> [Problem statement]: Copy out all the lines in the records that include the word "begin".

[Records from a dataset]
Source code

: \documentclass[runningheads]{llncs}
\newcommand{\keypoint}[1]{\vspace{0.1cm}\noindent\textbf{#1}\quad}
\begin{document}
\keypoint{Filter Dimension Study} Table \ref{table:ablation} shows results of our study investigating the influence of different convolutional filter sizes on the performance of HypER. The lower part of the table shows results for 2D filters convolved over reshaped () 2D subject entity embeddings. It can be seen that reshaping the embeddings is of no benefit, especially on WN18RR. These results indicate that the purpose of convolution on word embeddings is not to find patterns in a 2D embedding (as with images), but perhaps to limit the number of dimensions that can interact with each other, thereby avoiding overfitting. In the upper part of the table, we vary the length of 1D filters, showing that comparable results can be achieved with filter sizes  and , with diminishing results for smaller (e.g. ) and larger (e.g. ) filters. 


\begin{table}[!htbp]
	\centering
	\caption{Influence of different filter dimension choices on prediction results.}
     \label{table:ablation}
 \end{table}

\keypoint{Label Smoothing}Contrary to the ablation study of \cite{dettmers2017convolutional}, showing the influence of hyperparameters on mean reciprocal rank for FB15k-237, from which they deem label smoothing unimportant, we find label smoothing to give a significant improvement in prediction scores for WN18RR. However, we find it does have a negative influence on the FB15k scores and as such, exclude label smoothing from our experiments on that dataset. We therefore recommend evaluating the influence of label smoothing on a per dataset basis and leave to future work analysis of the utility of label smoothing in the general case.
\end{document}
...
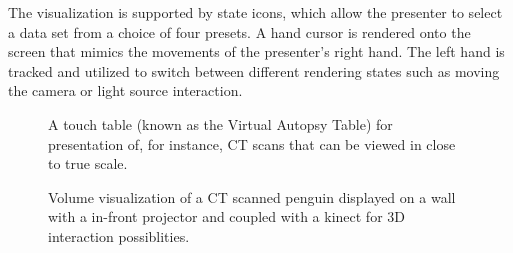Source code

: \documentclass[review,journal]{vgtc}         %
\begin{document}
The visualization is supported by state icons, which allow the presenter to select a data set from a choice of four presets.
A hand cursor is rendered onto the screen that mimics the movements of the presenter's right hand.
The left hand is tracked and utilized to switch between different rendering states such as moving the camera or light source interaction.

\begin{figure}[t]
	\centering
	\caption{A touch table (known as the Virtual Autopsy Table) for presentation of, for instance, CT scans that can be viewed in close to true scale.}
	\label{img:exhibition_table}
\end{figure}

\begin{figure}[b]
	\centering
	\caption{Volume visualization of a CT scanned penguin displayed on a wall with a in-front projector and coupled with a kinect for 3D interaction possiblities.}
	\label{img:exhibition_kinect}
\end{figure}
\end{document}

> [Response]:
\begin{document}
\begin{table}[!htbp]
\begin{document}
\begin{figure}[t]
\begin{figure}[b]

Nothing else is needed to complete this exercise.